Every line that holds the word "потребности" needs to be copied from the data below.

[[ Supplied records, beginning ]]

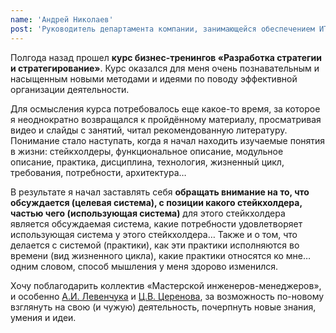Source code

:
 ```yaml
---
name: 'Андрей Николаев'
post: 'Руководитель департамента компании, занимающейся обеспечением ИТ-безопасности'
---
```


Полгода назад прошел **курс бизнес-тренингов «Разработка стратегии и стратегирование»**. Курс оказался для меня очень познавательным и насыщенным новыми методами и идеями по поводу эффективной организации деятельности.

Для осмысления курса потребовалось еще какое-то время, за которое я неоднократно возвращался к пройдённому материалу, просматривая видео и слайды с занятий, читал рекомендованную литературу. Понимание стало наступать, когда я начал находить изучаемые понятия в жизни: стейкхолдеры, функциональное описание, модульное описание, практика, дисциплина, технология, жизненный цикл, требования, потребности, архитектура…

В результате я начал заставлять себя **обращать внимание на то, что обсуждается (целевая система), с позиции какого стейкхолдера, частью чего (использующая система)** для этого стейкхолдера является обсуждаемая система, какие потребности удовлетворяет использующая система у этого стейкхолдера… Также и о том, что делается с системой (практики), как эти практики исполняются во времени (вид жизненного цикла), какие практики относятся ко мне… одним словом, способ мышления у меня здорово изменился.

Хочу поблагодарить коллектив «Мастерской инженеров-менеджеров», и особенно [А.И. Левенчука](/team/levenchuk) и [Ц.В. Церенова](/team/tserenov), за возможность по-новому взглянуть на свою (и чужую) деятельность, почерпнуть новые знания, умения и идеи.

[[ Supplied records, end ]]

Expected answer:
Для осмысления курса потребовалось еще какое-то время, за которое я неоднократно возвращался к пройдённому материалу, просматривая видео и слайды с занятий, читал рекомендованную литературу. Понимание стало наступать, когда я начал находить изучаемые понятия в жизни: стейкхолдеры, функциональное описание, модульное описание, практика, дисциплина, технология, жизненный цикл, требования, потребности, архитектура…
В результате я начал заставлять себя **обращать внимание на то, что обсуждается (целевая система), с позиции какого стейкхолдера, частью чего (использующая система)** для этого стейкхолдера является обсуждаемая система, какие потребности удовлетворяет использующая система у этого стейкхолдера… Также и о том, что делается с системой (практики), как эти практики исполняются во времени (вид жизненного цикла), какие практики относятся ко мне… одним словом, способ мышления у меня здорово изменился.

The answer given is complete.